Records drawn from a dataset:
----------

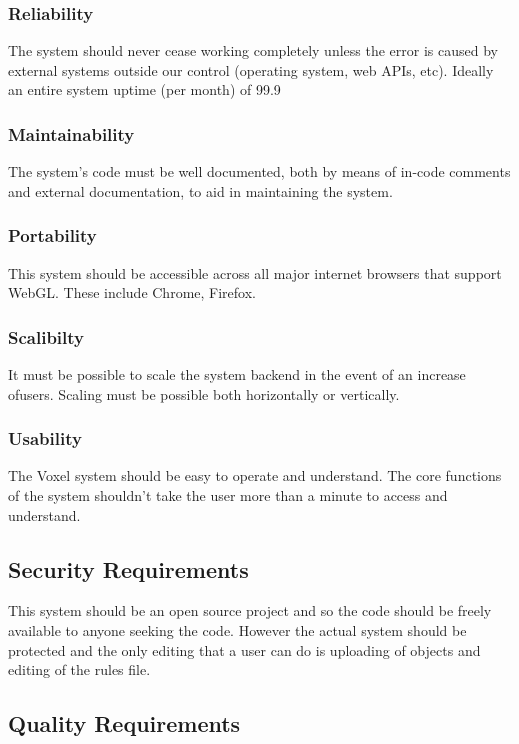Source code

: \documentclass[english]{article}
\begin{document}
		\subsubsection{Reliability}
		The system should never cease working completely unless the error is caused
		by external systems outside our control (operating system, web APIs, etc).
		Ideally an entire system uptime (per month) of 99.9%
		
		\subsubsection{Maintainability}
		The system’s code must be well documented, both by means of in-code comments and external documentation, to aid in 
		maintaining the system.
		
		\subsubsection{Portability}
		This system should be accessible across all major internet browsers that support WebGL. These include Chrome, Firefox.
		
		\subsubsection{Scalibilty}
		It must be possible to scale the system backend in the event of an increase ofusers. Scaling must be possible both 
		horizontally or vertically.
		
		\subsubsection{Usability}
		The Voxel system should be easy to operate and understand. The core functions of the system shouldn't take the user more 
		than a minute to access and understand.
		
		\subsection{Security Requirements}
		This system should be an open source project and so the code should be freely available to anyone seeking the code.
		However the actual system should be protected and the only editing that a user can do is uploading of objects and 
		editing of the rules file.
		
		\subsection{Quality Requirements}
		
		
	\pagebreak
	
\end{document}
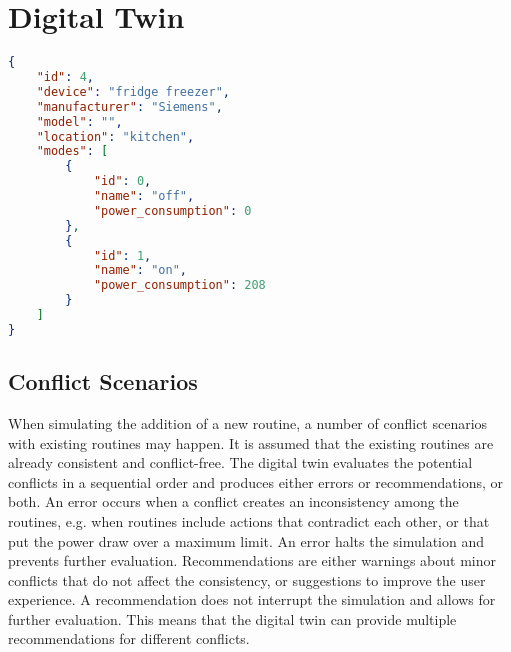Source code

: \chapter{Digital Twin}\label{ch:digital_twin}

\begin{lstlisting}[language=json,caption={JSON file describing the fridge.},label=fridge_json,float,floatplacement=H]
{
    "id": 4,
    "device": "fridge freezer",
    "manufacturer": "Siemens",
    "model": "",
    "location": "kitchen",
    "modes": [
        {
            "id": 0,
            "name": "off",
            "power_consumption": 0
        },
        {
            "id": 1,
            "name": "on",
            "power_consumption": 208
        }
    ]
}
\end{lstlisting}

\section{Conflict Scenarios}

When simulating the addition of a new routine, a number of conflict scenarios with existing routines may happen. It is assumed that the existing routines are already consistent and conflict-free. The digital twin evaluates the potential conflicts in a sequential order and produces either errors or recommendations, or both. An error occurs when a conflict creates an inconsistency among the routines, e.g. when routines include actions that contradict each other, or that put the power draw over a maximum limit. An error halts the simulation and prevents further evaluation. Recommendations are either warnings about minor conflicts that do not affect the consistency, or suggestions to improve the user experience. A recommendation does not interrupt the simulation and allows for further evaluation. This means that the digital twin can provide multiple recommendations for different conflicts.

----------

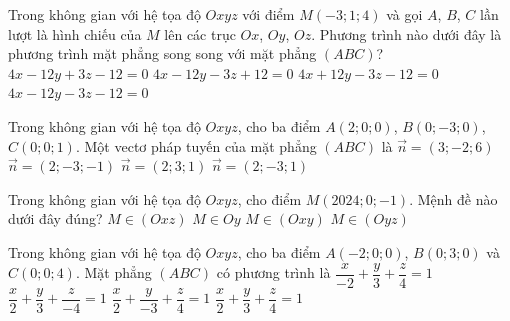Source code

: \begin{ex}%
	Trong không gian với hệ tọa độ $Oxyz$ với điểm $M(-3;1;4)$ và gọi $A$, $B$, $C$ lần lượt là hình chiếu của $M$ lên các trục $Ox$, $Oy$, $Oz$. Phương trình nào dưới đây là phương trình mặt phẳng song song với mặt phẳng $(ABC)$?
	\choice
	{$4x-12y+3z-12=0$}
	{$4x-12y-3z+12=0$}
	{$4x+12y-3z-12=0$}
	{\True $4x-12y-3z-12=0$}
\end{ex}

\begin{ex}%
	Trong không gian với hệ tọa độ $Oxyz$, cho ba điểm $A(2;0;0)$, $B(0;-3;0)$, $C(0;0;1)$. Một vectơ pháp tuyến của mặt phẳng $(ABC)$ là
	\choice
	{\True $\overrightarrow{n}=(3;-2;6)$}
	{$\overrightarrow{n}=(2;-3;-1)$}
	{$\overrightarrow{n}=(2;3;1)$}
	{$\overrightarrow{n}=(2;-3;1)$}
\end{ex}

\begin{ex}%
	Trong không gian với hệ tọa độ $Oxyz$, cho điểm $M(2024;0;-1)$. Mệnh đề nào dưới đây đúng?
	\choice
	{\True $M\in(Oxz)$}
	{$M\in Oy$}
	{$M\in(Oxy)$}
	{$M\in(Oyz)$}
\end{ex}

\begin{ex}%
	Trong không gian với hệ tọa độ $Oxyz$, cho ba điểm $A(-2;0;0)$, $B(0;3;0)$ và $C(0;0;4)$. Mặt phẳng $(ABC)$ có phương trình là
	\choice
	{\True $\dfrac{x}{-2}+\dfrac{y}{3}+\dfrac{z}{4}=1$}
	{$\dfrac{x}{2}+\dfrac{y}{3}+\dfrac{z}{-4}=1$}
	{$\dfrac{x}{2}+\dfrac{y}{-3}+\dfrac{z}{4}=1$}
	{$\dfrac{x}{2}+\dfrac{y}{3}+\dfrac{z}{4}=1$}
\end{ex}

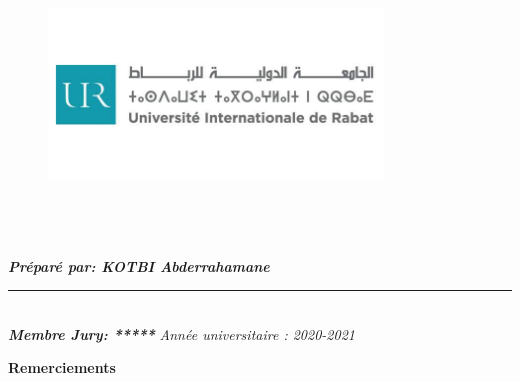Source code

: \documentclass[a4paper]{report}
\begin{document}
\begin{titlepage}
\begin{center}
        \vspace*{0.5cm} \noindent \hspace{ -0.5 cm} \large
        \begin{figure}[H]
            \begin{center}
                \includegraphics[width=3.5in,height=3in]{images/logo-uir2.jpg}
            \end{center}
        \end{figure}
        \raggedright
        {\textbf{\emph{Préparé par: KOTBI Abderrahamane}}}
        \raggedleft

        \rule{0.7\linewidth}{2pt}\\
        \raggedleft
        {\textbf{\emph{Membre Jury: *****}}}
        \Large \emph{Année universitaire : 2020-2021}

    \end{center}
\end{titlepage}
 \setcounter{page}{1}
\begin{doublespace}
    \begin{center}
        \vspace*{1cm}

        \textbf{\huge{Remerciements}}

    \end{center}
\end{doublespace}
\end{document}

----------

About this task: An answer consisting of the number alone is required: how many lines in the entries hold the string "dfrac"?

Written reply: 4